Diagnosis of XLA was suspected in the index child because of strong X-linked recessive family history; repeated sino-pulmonary infections; suspected enteroviral myelitis, Giardia lamblia gastroenteritis, and pneumococcal septic arthritis. His diagnosis was delayed till 7 years of age which is not unusual in developing countries because of lack of awareness about these diseases. In our previously published experience on XLA, a median delay of 3.25 years (range 0.16-16 years) was reported7.

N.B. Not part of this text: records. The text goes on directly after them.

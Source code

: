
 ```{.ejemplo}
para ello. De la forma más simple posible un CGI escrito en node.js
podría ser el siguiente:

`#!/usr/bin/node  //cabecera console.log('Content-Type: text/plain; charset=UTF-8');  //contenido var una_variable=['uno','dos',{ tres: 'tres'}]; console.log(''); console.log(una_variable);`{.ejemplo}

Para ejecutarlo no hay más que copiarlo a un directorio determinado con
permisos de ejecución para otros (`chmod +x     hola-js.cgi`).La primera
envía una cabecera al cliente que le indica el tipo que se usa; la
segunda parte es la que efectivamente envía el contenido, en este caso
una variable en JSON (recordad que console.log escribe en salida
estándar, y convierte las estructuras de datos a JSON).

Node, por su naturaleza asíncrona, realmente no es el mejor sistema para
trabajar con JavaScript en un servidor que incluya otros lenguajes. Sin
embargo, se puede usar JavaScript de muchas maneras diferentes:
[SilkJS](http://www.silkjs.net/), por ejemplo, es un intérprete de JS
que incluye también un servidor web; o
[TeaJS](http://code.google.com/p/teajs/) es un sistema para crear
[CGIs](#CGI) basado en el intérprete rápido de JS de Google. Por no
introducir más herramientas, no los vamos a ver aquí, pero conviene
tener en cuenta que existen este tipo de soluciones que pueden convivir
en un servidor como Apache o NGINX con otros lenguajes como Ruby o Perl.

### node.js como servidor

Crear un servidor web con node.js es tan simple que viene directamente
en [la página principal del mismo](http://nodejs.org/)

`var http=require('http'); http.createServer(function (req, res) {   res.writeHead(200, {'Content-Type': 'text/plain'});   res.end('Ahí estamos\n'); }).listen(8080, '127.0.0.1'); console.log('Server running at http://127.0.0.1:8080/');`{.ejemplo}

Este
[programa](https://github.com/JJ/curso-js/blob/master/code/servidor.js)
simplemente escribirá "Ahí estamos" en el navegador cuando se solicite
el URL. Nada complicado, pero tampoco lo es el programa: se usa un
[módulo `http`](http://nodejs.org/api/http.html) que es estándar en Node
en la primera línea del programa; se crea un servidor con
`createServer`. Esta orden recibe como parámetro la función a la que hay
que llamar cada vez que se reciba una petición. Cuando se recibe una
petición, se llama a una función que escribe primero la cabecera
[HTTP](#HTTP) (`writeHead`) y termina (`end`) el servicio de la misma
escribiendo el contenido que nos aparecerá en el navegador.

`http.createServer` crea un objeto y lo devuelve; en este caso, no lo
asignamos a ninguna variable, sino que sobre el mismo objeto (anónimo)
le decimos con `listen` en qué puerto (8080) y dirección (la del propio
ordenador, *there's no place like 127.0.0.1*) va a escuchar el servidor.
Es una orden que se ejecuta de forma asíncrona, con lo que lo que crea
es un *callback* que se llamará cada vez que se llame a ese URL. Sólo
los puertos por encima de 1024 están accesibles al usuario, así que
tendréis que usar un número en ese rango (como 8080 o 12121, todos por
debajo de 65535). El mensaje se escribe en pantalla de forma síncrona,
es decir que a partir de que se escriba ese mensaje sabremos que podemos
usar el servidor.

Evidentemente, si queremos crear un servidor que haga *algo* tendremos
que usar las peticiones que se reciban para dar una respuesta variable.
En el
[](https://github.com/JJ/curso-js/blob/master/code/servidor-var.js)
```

Citrobacter freundi is a normal commensal in the intestinal tracts of humans and animals3. It may cause serious infections in neonates and immunocompromised individuals. These include neonatal meningitis, urinary tract infection (UTI), bloodstream infections (BSI), gastroenteritis, and respiratory tract infections2,3. Citrobacter sp. was isolated from 9.4% of healthcare-associated UTI, usually following urinary catheterization and genitourinary instrumentation and C. freundiwas a common subspecies to be isolated2. The index child did not undergo urinary catheterization or any genitourinary instrumentation, hence it was unlikely to be a health care associated infection (HCAI). Tschape et al8 reported hemolytic uremic syndrome (HUS) in a cluster of immunocompetent children from a nursery and kindergarten following consumption of sandwich that was found to be contaminated with C. freundi . Index case had diarrhoea and C. freundi was isolated from urine. Any infection including UTI has been found to precipitate HUS.9,10In the index case, C. freundi infection is the potential cause for diarrhoea and UTI that precipitated HUS.

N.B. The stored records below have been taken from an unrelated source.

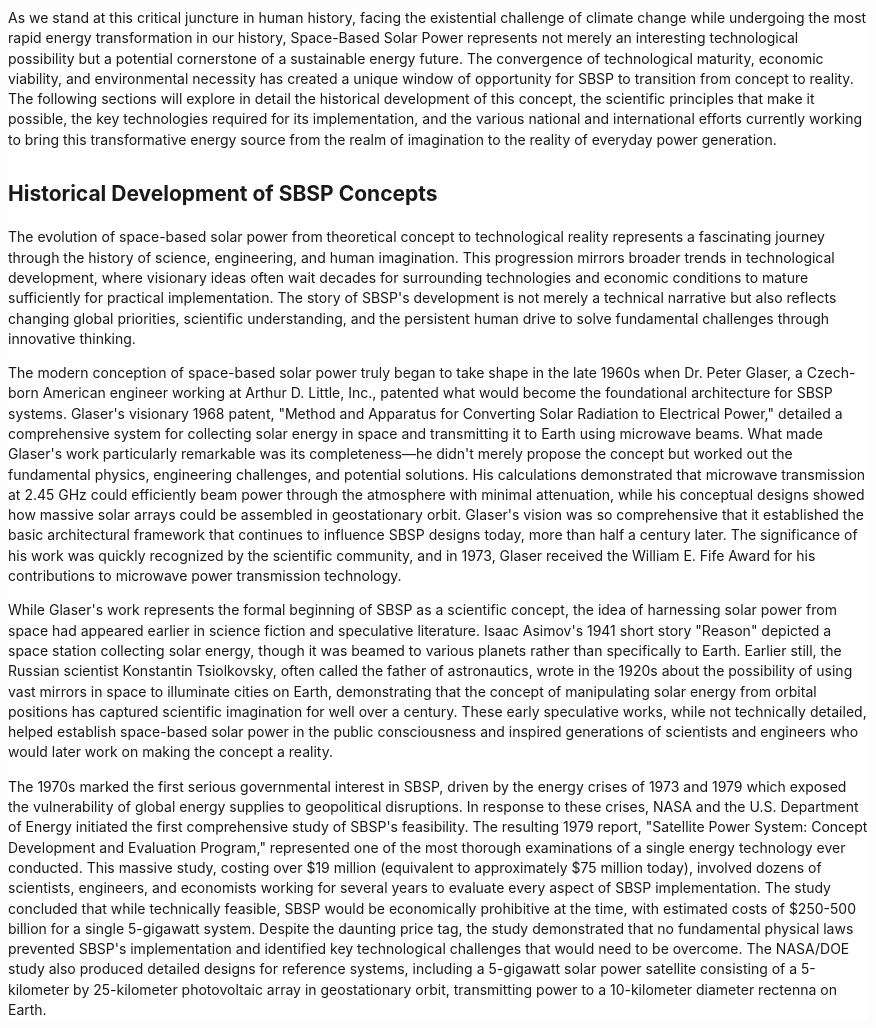 As we stand at this critical juncture in human history, facing the existential challenge of climate change while undergoing the most rapid energy transformation in our history, Space-Based Solar Power represents not merely an interesting technological possibility but a potential cornerstone of a sustainable energy future. The convergence of technological maturity, economic viability, and environmental necessity has created a unique window of opportunity for SBSP to transition from concept to reality. The following sections will explore in detail the historical development of this concept, the scientific principles that make it possible, the key technologies required for its implementation, and the various national and international efforts currently working to bring this transformative energy source from the realm of imagination to the reality of everyday power generation.

## Historical Development of SBSP Concepts

The evolution of space-based solar power from theoretical concept to technological reality represents a fascinating journey through the history of science, engineering, and human imagination. This progression mirrors broader trends in technological development, where visionary ideas often wait decades for surrounding technologies and economic conditions to mature sufficiently for practical implementation. The story of SBSP's development is not merely a technical narrative but also reflects changing global priorities, scientific understanding, and the persistent human drive to solve fundamental challenges through innovative thinking.

The modern conception of space-based solar power truly began to take shape in the late 1960s when Dr. Peter Glaser, a Czech-born American engineer working at Arthur D. Little, Inc., patented what would become the foundational architecture for SBSP systems. Glaser's visionary 1968 patent, "Method and Apparatus for Converting Solar Radiation to Electrical Power," detailed a comprehensive system for collecting solar energy in space and transmitting it to Earth using microwave beams. What made Glaser's work particularly remarkable was its completeness—he didn't merely propose the concept but worked out the fundamental physics, engineering challenges, and potential solutions. His calculations demonstrated that microwave transmission at 2.45 GHz could efficiently beam power through the atmosphere with minimal attenuation, while his conceptual designs showed how massive solar arrays could be assembled in geostationary orbit. Glaser's vision was so comprehensive that it established the basic architectural framework that continues to influence SBSP designs today, more than half a century later. The significance of his work was quickly recognized by the scientific community, and in 1973, Glaser received the William E. Fife Award for his contributions to microwave power transmission technology.

While Glaser's work represents the formal beginning of SBSP as a scientific concept, the idea of harnessing solar power from space had appeared earlier in science fiction and speculative literature. Isaac Asimov's 1941 short story "Reason" depicted a space station collecting solar energy, though it was beamed to various planets rather than specifically to Earth. Earlier still, the Russian scientist Konstantin Tsiolkovsky, often called the father of astronautics, wrote in the 1920s about the possibility of using vast mirrors in space to illuminate cities on Earth, demonstrating that the concept of manipulating solar energy from orbital positions has captured scientific imagination for well over a century. These early speculative works, while not technically detailed, helped establish space-based solar power in the public consciousness and inspired generations of scientists and engineers who would later work on making the concept a reality.

The 1970s marked the first serious governmental interest in SBSP, driven by the energy crises of 1973 and 1979 which exposed the vulnerability of global energy supplies to geopolitical disruptions. In response to these crises, NASA and the U.S. Department of Energy initiated the first comprehensive study of SBSP's feasibility. The resulting 1979 report, "Satellite Power System: Concept Development and Evaluation Program," represented one of the most thorough examinations of a single energy technology ever conducted. This massive study, costing over $19 million (equivalent to approximately $75 million today), involved dozens of scientists, engineers, and economists working for several years to evaluate every aspect of SBSP implementation. The study concluded that while technically feasible, SBSP would be economically prohibitive at the time, with estimated costs of $250-500 billion for a single 5-gigawatt system. Despite the daunting price tag, the study demonstrated that no fundamental physical laws prevented SBSP's implementation and identified key technological challenges that would need to be overcome. The NASA/DOE study also produced detailed designs for reference systems, including a 5-gigawatt solar power satellite consisting of a 5-kilometer by 25-kilometer photovoltaic array in geostationary orbit, transmitting power to a 10-kilometer diameter rectenna on Earth.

Autoimmune and inflammatory complications have infrequently been reported in patients with XLA. These include arthritis, encephalitis, cytopenias and inflammatory bowel disease. It has been postulated that defective B cell tolerance and myeloid cell function in patients with XLA may drive these autoimmune complications. However, exact pathogenesis is still not known. Index patient had TMA which is a complement mediated disease. It may be hypothesized that an immune dysregulatory state triggered by C. freundi infection in the index patient lead to overactivation of alternative complement pathway and TMA.
To conclude, we report a spectrum of clinical manifestations of XLA in a young boy whose diagnosis got missed for several years despite having characteristic clinical manifestations of the disease. Renal involvement is rare in XLA. However, infections may trigger TMA in these patients.
Conflict of interest: None